(Saved entries)
BEGIN
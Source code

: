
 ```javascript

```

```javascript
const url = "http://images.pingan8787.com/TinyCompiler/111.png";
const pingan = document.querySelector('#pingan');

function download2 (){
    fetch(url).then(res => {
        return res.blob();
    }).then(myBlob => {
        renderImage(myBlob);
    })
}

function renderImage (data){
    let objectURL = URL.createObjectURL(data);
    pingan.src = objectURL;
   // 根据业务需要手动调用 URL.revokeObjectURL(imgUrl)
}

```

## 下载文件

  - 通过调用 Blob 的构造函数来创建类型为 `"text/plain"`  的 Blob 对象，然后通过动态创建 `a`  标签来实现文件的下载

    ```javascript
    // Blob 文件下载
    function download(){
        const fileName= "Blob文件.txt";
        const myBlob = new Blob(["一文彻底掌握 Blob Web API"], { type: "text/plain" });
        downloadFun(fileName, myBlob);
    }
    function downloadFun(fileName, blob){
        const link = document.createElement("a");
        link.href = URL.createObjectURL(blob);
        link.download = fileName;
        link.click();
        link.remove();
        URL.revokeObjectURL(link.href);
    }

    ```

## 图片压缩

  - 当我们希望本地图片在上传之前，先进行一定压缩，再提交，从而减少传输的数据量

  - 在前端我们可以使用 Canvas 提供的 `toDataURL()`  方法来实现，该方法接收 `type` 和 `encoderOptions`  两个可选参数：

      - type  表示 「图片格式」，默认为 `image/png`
END
- [What to do]:
Where a line of the entries above holds the word "text", return that line.

- [Written reply]:
  - 通过调用 Blob 的构造函数来创建类型为 `"text/plain"`  的 Blob 对象，然后通过动态创建 `a`  标签来实现文件的下载
        const myBlob = new Blob(["一文彻底掌握 Blob Web API"], { type: "text/plain" });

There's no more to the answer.